Microsoft public keys only validate id token and not access tokens

Question

I'm trying to validate an access token in my Python app following this code sample from Microsoft So in line 99 it's decoding the token using python-jose library:

payload = jwt.decode(
                    token,
                    rsa_key,
                    algorithms=["RS256"],
                    audience=API_AUDIENCE,
                    issuer="https://sts.windows.net/" + TENANT_ID + "/"
                )

But although at line #72 it says:

"""Determines if the Access Token is valid"""
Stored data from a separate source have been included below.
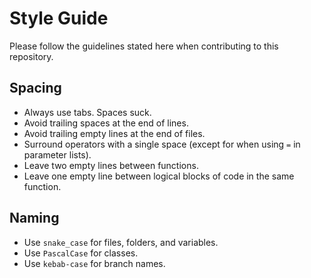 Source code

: # Style Guide

Please follow the guidelines stated here when contributing to this repository.

## Spacing

- Always use tabs. Spaces suck.
- Avoid trailing spaces at the end of lines.
- Avoid trailing empty lines at the end of files.
- Surround operators with a single space (except for when using `=` in parameter lists).
- Leave two empty lines between functions.
- Leave one empty line between logical blocks of code in the same function.

## Naming

- Use `snake_case` for files, folders, and variables.
- Use `PascalCase` for classes.
- Use `kebab-case` for branch names.
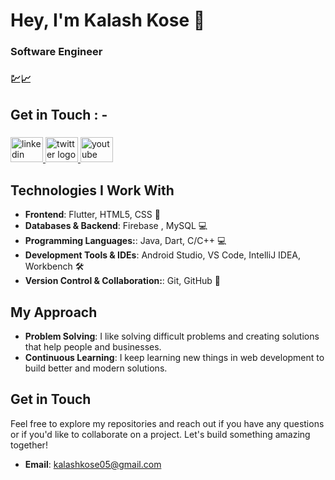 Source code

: # Hey, I'm Kalash Kose 👋
### Software Engineer
### 💹📈

## Get in Touch : -
###

  <a href="https://www.linkedin.com/in/kalash-kose-432600248/" target="_blank">
    <img src="https://raw.githubusercontent.com/maurodesouza/profile-readme-generator/master/src/assets/icons/social/linkedin/default.svg" width="52" height="40" alt="linkedin logo"  />
  </a>
  <a href="https://twitter.com/kalash_kose" target="_blank">
    <img src="https://raw.githubusercontent.com/maurodesouza/profile-readme-generator/master/src/assets/icons/social/twitter/default.svg" width="52" height="40" alt="twitter logo"  />
  </a>
  <img src="https://raw.githubusercontent.com/maurodesouza/profile-readme-generator/master/src/assets/icons/social/youtube/default.svg" width="52" height="40" alt="youtube logo"  />

###

## Technologies I Work With

- **Frontend**: Flutter, HTML5, CSS 📲
- **Databases & Backend**: Firebase , MySQL 💻
- **Programming Languages:**: Java, Dart, C/C++ 💻
- **Development Tools & IDEs**: Android Studio, VS Code, IntelliJ IDEA, Workbench 🛠 
- **Version Control & Collaboration:**: Git, GitHub 🔧

## My Approach

- **Problem Solving**: I like solving difficult problems and creating solutions that help people and businesses.
- **Continuous Learning**: I keep learning new things in web development to build better and modern solutions.

###

<div align="left">
<!--   <img src="https://github-readme-stats.vercel.app/api/top-langs?username=kalashkose0&locale=en&hide_title=false&layout=compact&card_width=320&langs_count=5&theme=dracula&hide_border=false&order=2" height="150" alt="languages graph"  /> -->
<!--   <img src="https://github-profile-trophy.vercel.app?username=kalashkose0&theme=dracula&column=-1&row=1&margin-w=8&margin-h=8&no-bg=false&no-frame=false&order=4" height="150" alt="trophy graph"  /> -->
<!-- </div> -->

###

## Get in Touch

Feel free to explore my repositories and reach out if you have any questions or if you'd like to collaborate on a project. Let's build something amazing together!

- **Email**: [kalashkose05@gmail.com](kalashkose05@gmail.com)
It only works if I pass the id token to it. Every time I pass the access token, I get this error:

JWTError: Signature verification failed

Seems like the public keys in this urls:

https://login.microsoftonline.com/<TENANT_ID>/discovery/v2.0/keys https://login.microsoftonline.com/common/discovery/v2.0/keys

work only for ID Tokens.

I really need to validate the access token because its coming from a request and an API with bearer token authorisation. How can I validate the access token instead of id token?

Answer 1

So, thanks to @Gary I could find the solution. Reading his blog about the same issue, I found out that:

If you get a token with a nonce field in the JWT header, then it is intended for Microsoft APIs to validate, and will always fail standard signature based validation.

To get an access token for custom APIs, I had to define a custom scope in my registered app in Azure portal.

And when I added the new scope in my OIDC configurations in my app, I got a new access token which can be verified by jwt.